The Internet of criminal things

Posted Oct 2, 2015 13:54 UTC (Fri) by raven667 (subscriber, #5198)
In reply to: The Internet of criminal things by tao
Parent article: The Internet of criminal things

I think you are probably wrong here in your estimate of how widespread car owners messing up their ECU is and will be, and we can use currently existing reality to make that estimate. You already drive on a road where people "chip" their cars with dodgy ECU software for decades now, the small number of people who are really interested in modifying their cars in this way already do so, leaving the firmware open to the owner isn't introducing any new risks. I don't see any new factor that is going to substantially change peoples feelings about messing up their cars, a small number of "tuners" will do so while the vast majority will be unwilling to take the risk, people take their cars more seriously than their computers, I don't think you can broadly generalize the likelihood of downloading malware from computer malware to cars the way you seem to be doing.

The Internet of criminal things

Posted Oct 2, 2015 16:10 UTC (Fri) by BlueLightning (subscriber, #38978) [Link]

I think the ultimate counter-argument to this is that you can already trivially put whatever liquid you like into your fuel tank (or even worse, the oil filler on top of the engine or indeed the brake or steering fluid reservoir), and somehow most of us still manage not to pour things in there that put our cars or indeed our lives at risk, and nobody is clamouring for padlocks or security caps to be fitted. (Yes, I'm aware that some cars have internalised or removed some of these filler caps, I don't think I would buy such a vehicle.)

Sure, that's not nearly as complicated or perhaps as subtle as modifying code in the ECU - but that's part of the point - it's trivially easy to do the wrong thing here and yet most people don't even have the inclination to try something they shouldn't.

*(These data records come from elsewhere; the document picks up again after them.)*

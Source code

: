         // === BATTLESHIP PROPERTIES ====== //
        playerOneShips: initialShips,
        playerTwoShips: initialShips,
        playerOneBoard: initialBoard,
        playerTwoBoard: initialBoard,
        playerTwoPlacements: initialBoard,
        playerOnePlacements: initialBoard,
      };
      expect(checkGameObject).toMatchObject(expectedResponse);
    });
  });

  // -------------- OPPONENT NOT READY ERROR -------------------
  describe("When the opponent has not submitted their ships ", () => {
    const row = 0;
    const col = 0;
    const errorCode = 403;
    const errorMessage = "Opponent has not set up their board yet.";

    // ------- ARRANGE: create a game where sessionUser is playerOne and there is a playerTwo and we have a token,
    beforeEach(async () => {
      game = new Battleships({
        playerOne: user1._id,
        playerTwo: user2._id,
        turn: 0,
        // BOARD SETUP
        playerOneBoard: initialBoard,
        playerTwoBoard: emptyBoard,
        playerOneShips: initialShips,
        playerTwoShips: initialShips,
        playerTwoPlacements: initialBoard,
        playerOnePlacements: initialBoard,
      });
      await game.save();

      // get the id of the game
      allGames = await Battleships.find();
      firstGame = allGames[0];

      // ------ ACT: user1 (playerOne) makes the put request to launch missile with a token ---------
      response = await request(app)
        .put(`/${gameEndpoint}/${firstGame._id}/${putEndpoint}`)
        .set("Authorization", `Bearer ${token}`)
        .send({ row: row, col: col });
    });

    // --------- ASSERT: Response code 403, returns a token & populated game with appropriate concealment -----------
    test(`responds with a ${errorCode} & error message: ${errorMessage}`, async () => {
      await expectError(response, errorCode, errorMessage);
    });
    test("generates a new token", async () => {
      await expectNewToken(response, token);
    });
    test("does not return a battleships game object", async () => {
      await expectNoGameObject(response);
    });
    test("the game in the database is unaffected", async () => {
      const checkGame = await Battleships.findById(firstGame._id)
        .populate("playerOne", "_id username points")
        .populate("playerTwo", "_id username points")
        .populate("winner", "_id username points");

The Internet of criminal things

Posted Oct 4, 2015 7:16 UTC (Sun) by marcH (subscriber, #57642) [Link] (1 responses)

> leaving the firmware open to the owner isn't introducing any new risks.

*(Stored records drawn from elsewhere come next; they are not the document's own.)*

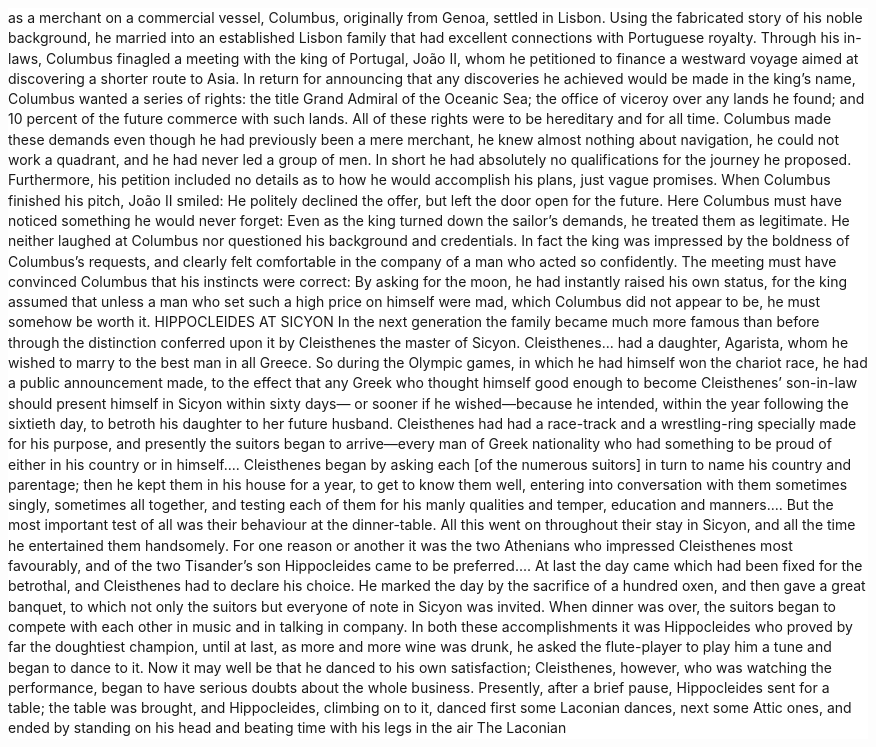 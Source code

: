 as a merchant on a commercial vessel, Columbus, originally from Genoa,
settled in Lisbon. Using the fabricated story of his noble background, he
married into an established Lisbon family that had excellent connections
with Portuguese royalty.
Through his in-laws, Columbus finagled a meeting with the king of
Portugal, João II, whom he petitioned to finance a westward voyage aimed
at discovering a shorter route to Asia. In return for announcing that any
discoveries he achieved would be made in the king’s name, Columbus
wanted a series of rights: the title Grand Admiral of the Oceanic Sea; the
office of viceroy over any lands he found; and 10 percent of the future
commerce with such lands. All of these rights were to be hereditary and for
all time. Columbus made these demands even though he had previously
been a mere merchant, he knew almost nothing about navigation, he could
not work a quadrant, and he had never led a group of men. In short he had
absolutely no qualifications for the journey he proposed. Furthermore, his
petition included no details as to how he would accomplish his plans, just
vague promises.
When Columbus finished his pitch, João II smiled: He politely declined
the offer, but left the door open for the future. Here Columbus must have
noticed something he would never forget: Even as the king turned down the
sailor’s demands, he treated them as legitimate. He neither laughed at
Columbus nor questioned his background and credentials. In fact the king
was impressed by the boldness of Columbus’s requests, and clearly felt
comfortable in the company of a man who acted so confidently. The
meeting must have convinced Columbus that his instincts were correct: By
asking for the moon, he had instantly raised his own status, for the king
assumed that unless a man who set such a high price on himself were mad,
which Columbus did not appear to be, he must somehow be worth it.
HIPPOCLEIDES AT SICYON
In the next generation the family became much more famous than before
through the distinction conferred upon it by Cleisthenes the master of
Sicyon. Cleisthenes... had a daughter, Agarista, whom he wished to marry
to the best man in all Greece. So during the Olympic games, in which he
had himself won the chariot race, he had a public announcement made, to
the effect that any Greek who thought himself good enough to become
Cleisthenes’ son-in-law should present himself in Sicyon within sixty days—
or sooner if he wished—because he intended, within the year following the
sixtieth day, to betroth his daughter to her future husband. Cleisthenes had
had a race-track and a wrestling-ring specially made for his purpose, and
presently the suitors began to arrive—every man of Greek nationality who
had something to be proud of either in his country or in himself....
Cleisthenes began by asking each [of the numerous suitors] in turn to name
his country and parentage; then he kept them in his house for a year, to get
to know them well, entering into conversation with them sometimes singly,
sometimes all together, and testing each of them for his manly qualities and
temper, education and manners.... But the most important test of all was
their behaviour at the dinner-table. All this went on throughout their stay in
Sicyon, and all the time he entertained them handsomely. For one reason or
another it was the two Athenians who impressed Cleisthenes most
favourably, and of the two Tisander’s son Hippocleides came to be
preferred.... At last the day came which had been fixed for the betrothal, and
Cleisthenes had to declare his choice. He marked the day by the sacrifice of
a hundred oxen, and then gave a great banquet, to which not only the
suitors but everyone of note in Sicyon was invited. When dinner was over,
the suitors began to compete with each other in music and in talking in
company. In both these accomplishments it was Hippocleides who proved
by far the doughtiest champion, until at last, as more and more wine was
drunk, he asked the flute-player to play him a tune and began to dance to it.
Now it may well be that he danced to his own satisfaction; Cleisthenes,
however, who was watching the performance, began to have serious doubts
about the whole business. Presently, after a brief pause, Hippocleides sent
for a table; the table was brought, and Hippocleides, climbing on to it,
danced first some Laconian dances, next some Attic ones, and ended by
standing on his head and beating time with his legs in the air The Laconian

... while trying to close it could reduce risks. Worst case it will make little difference.

> a small number of "tuners" will do so while the vast majority will be unwilling to take the risk, people take their cars more seriously than their computers,

As a member of this vast majority I very much welcome an easy, convenient, "secure boot like" way to easily prove any random officer that I did not "jailbreak/root" my car and have no responsibility whatsoever in its abnormal level of emission/risk/etc. and that it was all Volkswagen's fault.

Since car manufacturers ironically wish the same thing, it will happen more and more. Get over it.

And once again: absolutely nothing here incompatible with open-source and transparency.

The Internet of criminal things

Posted Oct 5, 2015 1:35 UTC (Mon) by raven667 (subscriber, #5198) [Link]

> Since car manufacturers ironically wish the same thing, it will happen more and more. Get over it.

This seems incredibly short sighted to me, if you don't bake ownership control in at the beginning, like was done with Secure Boot, you will end up where the manufacturers have always wanted, where it is only possible to get service of any kind at an authorized shop where that manufacturer can take a cut of the revenue (maybe all of the profit).

> As a member of this vast majority I very much welcome an easy, convenient, "secure boot like" way to easily prove any random officer that I did not "jailbreak/root" my car and have no responsibility whatsoever in its abnormal level of emission/risk/etc. and that it was all Volkswagen's fault.

That is a massive red herring and completely confused, in no way to you have to take extreme technical measures to lock the owner out of modifying their own car for the courts to be able to figure out where liability lies when something goes wrong. There are hundreds, maybe thousands of years of precedent on how liability works when a person purchases a good made by someone else, this is not fundamentally different just because computers are involved.